*** Opening of Data listing ***

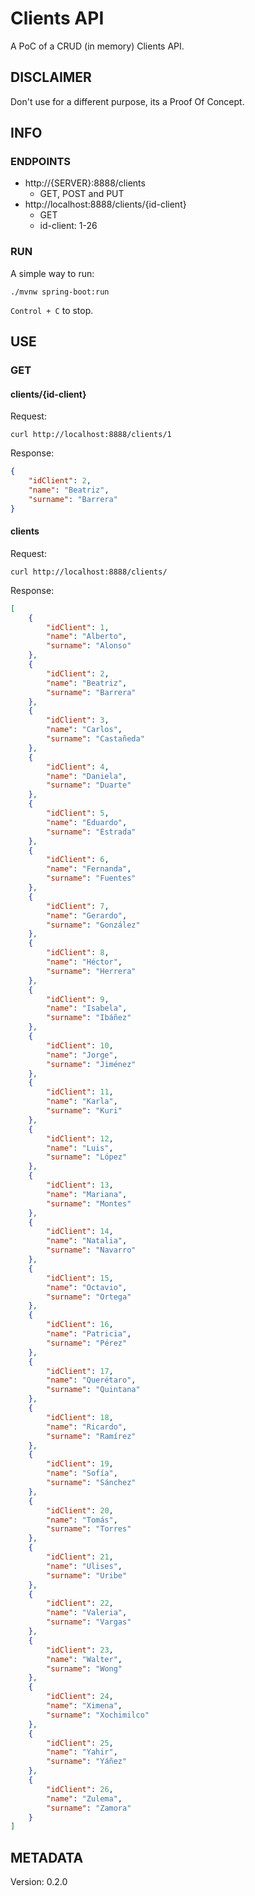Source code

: # Clients API

A PoC of a CRUD (in memory) Clients API.

## DISCLAIMER

Don't use for a different purpose, its a Proof Of Concept.

## INFO

### ENDPOINTS

- http://{SERVER}:8888/clients
  - GET, POST and PUT
- http://localhost:8888/clients/{id-client}
  - GET
  - id-client: 1-26

### RUN

A simple way to run:

``` shell
./mvnw spring-boot:run
```

`Control + C` to stop.

## USE

### GET

#### clients/{id-client}

Request:

``` shell
curl http://localhost:8888/clients/1
```

Response:

``` json
{
    "idClient": 2,
    "name": "Beatriz",
    "surname": "Barrera"
}
```

#### clients

Request:

``` shell
curl http://localhost:8888/clients/
```

Response:

``` json
[
    {
        "idClient": 1,
        "name": "Alberto",
        "surname": "Alonso"
    },
    {
        "idClient": 2,
        "name": "Beatriz",
        "surname": "Barrera"
    },
    {
        "idClient": 3,
        "name": "Carlos",
        "surname": "Castañeda"
    },
    {
        "idClient": 4,
        "name": "Daniela",
        "surname": "Duarte"
    },
    {
        "idClient": 5,
        "name": "Eduardo",
        "surname": "Estrada"
    },
    {
        "idClient": 6,
        "name": "Fernanda",
        "surname": "Fuentes"
    },
    {
        "idClient": 7,
        "name": "Gerardo",
        "surname": "González"
    },
    {
        "idClient": 8,
        "name": "Héctor",
        "surname": "Herrera"
    },
    {
        "idClient": 9,
        "name": "Isabela",
        "surname": "Ibáñez"
    },
    {
        "idClient": 10,
        "name": "Jorge",
        "surname": "Jiménez"
    },
    {
        "idClient": 11,
        "name": "Karla",
        "surname": "Kuri"
    },
    {
        "idClient": 12,
        "name": "Luis",
        "surname": "López"
    },
    {
        "idClient": 13,
        "name": "Mariana",
        "surname": "Montes"
    },
    {
        "idClient": 14,
        "name": "Natalia",
        "surname": "Navarro"
    },
    {
        "idClient": 15,
        "name": "Octavio",
        "surname": "Ortega"
    },
    {
        "idClient": 16,
        "name": "Patricia",
        "surname": "Pérez"
    },
    {
        "idClient": 17,
        "name": "Querétaro",
        "surname": "Quintana"
    },
    {
        "idClient": 18,
        "name": "Ricardo",
        "surname": "Ramírez"
    },
    {
        "idClient": 19,
        "name": "Sofía",
        "surname": "Sánchez"
    },
    {
        "idClient": 20,
        "name": "Tomás",
        "surname": "Torres"
    },
    {
        "idClient": 21,
        "name": "Ulises",
        "surname": "Uribe"
    },
    {
        "idClient": 22,
        "name": "Valeria",
        "surname": "Vargas"
    },
    {
        "idClient": 23,
        "name": "Walter",
        "surname": "Wong"
    },
    {
        "idClient": 24,
        "name": "Ximena",
        "surname": "Xochimilco"
    },
    {
        "idClient": 25,
        "name": "Yahir",
        "surname": "Yáñez"
    },
    {
        "idClient": 26,
        "name": "Zulema",
        "surname": "Zamora"
    }
]
```


## METADATA

Version: 0.2.0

*** Close of Data listing ***

* _Work order_
An exact copy of all the records is required, with the pictures omitted.

* _Answer box_
Source code

: # Clients API

A PoC of a CRUD (in memory) Clients API.

## DISCLAIMER

Don't use for a different purpose, its a Proof Of Concept.

## INFO

### ENDPOINTS

- http://{SERVER}:8888/clients
  - GET, POST and PUT
- http://localhost:8888/clients/{id-client}
  - GET
  - id-client: 1-26

### RUN

A simple way to run:

``` shell
./mvnw spring-boot:run
```

`Control + C` to stop.

## USE

### GET

#### clients/{id-client}

Request:

``` shell
curl http://localhost:8888/clients/1
```

Response:

``` json
{
    "idClient": 2,
    "name": "Beatriz",
    "surname": "Barrera"
}
```

#### clients

Request:

``` shell
curl http://localhost:8888/clients/
```

Response:

``` json
[
    {
        "idClient": 1,
        "name": "Alberto",
        "surname": "Alonso"
    },
    {
        "idClient": 2,
        "name": "Beatriz",
        "surname": "Barrera"
    },
    {
        "idClient": 3,
        "name": "Carlos",
        "surname": "Castañeda"
    },
    {
        "idClient": 4,
        "name": "Daniela",
        "surname": "Duarte"
    },
    {
        "idClient": 5,
        "name": "Eduardo",
        "surname": "Estrada"
    },
    {
        "idClient": 6,
        "name": "Fernanda",
        "surname": "Fuentes"
    },
    {
        "idClient": 7,
        "name": "Gerardo",
        "surname": "González"
    },
    {
        "idClient": 8,
        "name": "Héctor",
        "surname": "Herrera"
    },
    {
        "idClient": 9,
        "name": "Isabela",
        "surname": "Ibáñez"
    },
    {
        "idClient": 10,
        "name": "Jorge",
        "surname": "Jiménez"
    },
    {
        "idClient": 11,
        "name": "Karla",
        "surname": "Kuri"
    },
    {
        "idClient": 12,
        "name": "Luis",
        "surname": "López"
    },
    {
        "idClient": 13,
        "name": "Mariana",
        "surname": "Montes"
    },
    {
        "idClient": 14,
        "name": "Natalia",
        "surname": "Navarro"
    },
    {
        "idClient": 15,
        "name": "Octavio",
        "surname": "Ortega"
    },
    {
        "idClient": 16,
        "name": "Patricia",
        "surname": "Pérez"
    },
    {
        "idClient": 17,
        "name": "Querétaro",
        "surname": "Quintana"
    },
    {
        "idClient": 18,
        "name": "Ricardo",
        "surname": "Ramírez"
    },
    {
        "idClient": 19,
        "name": "Sofía",
        "surname": "Sánchez"
    },
    {
        "idClient": 20,
        "name": "Tomás",
        "surname": "Torres"
    },
    {
        "idClient": 21,
        "name": "Ulises",
        "surname": "Uribe"
    },
    {
        "idClient": 22,
        "name": "Valeria",
        "surname": "Vargas"
    },
    {
        "idClient": 23,
        "name": "Walter",
        "surname": "Wong"
    },
    {
        "idClient": 24,
        "name": "Ximena",
        "surname": "Xochimilco"
    },
    {
        "idClient": 25,
        "name": "Yahir",
        "surname": "Yáñez"
    },
    {
        "idClient": 26,
        "name": "Zulema",
        "surname": "Zamora"
    }
]
```


## METADATA

Version: 0.2.0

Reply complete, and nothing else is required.